Task goal: Please count the lines in the data below that hold "программы" and answer with the number by itself.

Source material:
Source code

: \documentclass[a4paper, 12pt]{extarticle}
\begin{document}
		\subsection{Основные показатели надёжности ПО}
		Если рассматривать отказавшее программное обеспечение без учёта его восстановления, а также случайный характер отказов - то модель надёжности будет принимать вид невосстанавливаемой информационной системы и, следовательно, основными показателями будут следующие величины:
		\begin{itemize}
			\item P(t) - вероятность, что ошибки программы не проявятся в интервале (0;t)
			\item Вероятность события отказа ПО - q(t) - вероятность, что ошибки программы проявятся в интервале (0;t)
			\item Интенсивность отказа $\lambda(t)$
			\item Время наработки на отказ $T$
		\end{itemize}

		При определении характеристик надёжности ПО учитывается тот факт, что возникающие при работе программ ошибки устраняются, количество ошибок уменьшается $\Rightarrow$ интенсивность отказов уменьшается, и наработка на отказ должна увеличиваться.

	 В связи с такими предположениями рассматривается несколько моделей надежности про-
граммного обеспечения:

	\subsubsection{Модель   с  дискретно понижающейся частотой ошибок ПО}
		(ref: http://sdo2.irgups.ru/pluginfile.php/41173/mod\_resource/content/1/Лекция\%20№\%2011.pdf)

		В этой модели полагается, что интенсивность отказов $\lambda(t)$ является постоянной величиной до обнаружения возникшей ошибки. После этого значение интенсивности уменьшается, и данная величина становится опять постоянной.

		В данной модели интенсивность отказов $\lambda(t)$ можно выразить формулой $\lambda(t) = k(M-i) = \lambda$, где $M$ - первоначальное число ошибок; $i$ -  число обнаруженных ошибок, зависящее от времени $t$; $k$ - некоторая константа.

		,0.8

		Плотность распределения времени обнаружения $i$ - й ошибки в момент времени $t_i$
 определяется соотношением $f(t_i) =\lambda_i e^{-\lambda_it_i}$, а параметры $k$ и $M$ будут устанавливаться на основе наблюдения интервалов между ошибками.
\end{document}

Result of this exercise: 2